§ **Excerpted records**
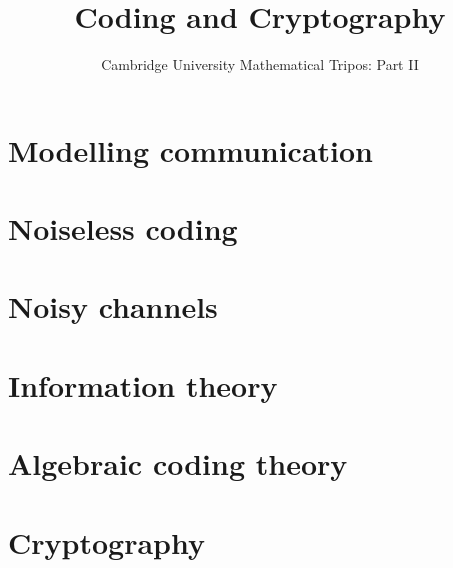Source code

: \documentclass{article}
\title{Coding and Cryptography}
\author{Cambridge University Mathematical Tripos: Part II}
\begin{document}
\maketitle

\tableofcontentsnewpage{}

\section{Modelling communication}

\section{Noiseless coding}

\section{Noisy channels}

\section{Information theory}

\section{Algebraic coding theory}

\section{Cryptography}

\end{document}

§ **Your task**
Pictures aside, repeat every entry exactly as written.

§ **Response for this exercise**
Source code

: \documentclass{article}
\title{Coding and Cryptography}
\author{Cambridge University Mathematical Tripos: Part II}
\begin{document}
\maketitle

\tableofcontentsnewpage{}

\section{Modelling communication}

\section{Noiseless coding}

\section{Noisy channels}

\section{Information theory}

\section{Algebraic coding theory}

\section{Cryptography}

\end{document}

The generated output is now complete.